* RECORDS SUPPLIED *

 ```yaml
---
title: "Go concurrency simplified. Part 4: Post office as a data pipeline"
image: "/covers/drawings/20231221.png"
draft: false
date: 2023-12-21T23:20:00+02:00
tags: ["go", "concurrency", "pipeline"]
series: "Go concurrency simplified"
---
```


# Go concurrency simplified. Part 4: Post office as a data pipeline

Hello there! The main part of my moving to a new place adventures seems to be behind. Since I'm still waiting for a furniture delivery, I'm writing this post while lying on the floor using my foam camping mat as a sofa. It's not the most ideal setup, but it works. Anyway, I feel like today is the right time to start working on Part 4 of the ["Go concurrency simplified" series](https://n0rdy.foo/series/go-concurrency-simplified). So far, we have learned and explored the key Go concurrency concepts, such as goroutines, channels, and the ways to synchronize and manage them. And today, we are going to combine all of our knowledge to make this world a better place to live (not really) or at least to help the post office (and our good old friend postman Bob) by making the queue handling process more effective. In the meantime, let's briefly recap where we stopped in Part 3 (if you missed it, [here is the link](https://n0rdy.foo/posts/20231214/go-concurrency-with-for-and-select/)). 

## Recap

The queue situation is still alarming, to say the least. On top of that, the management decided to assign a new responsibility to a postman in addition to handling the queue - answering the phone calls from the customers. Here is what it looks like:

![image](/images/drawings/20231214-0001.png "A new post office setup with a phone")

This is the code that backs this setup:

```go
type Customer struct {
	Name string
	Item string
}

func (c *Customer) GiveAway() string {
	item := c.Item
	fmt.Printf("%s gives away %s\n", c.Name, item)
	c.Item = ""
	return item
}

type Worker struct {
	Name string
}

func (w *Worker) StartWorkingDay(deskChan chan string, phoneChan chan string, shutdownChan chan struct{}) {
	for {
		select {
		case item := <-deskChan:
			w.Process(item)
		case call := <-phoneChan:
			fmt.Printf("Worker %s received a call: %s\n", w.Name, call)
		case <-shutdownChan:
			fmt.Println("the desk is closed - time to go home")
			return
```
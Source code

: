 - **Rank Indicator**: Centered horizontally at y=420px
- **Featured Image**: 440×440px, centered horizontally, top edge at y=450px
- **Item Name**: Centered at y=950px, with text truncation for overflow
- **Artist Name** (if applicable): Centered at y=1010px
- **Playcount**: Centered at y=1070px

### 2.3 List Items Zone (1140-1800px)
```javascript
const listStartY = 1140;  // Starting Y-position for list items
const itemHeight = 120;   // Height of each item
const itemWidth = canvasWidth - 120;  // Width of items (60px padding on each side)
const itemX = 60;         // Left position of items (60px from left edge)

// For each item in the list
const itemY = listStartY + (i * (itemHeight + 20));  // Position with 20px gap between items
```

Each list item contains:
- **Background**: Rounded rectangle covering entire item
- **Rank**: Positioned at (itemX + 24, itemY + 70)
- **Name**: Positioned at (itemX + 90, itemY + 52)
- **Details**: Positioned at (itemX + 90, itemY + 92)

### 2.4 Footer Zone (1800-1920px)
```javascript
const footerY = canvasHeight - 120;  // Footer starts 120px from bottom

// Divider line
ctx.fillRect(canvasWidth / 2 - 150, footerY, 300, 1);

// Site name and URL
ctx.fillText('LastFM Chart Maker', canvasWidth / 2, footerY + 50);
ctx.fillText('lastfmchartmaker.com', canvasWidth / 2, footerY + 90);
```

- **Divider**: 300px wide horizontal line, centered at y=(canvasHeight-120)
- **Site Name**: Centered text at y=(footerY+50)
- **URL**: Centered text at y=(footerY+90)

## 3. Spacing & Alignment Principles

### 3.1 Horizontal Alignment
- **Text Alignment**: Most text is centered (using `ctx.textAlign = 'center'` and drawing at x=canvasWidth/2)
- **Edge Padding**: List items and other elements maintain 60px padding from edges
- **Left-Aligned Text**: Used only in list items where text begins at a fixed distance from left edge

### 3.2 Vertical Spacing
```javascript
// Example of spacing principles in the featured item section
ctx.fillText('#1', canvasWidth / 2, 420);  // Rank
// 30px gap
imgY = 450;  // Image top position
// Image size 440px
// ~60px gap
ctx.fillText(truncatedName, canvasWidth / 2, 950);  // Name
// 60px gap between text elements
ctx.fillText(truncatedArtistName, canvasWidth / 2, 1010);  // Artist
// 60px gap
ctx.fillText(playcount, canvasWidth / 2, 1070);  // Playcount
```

* PROBLEM STATEMENT *
Go through the material above and report each line containing "case".

* YOUR SOLUTION *
		case item := <-deskChan:
		case call := <-phoneChan:
		case <-shutdownChan:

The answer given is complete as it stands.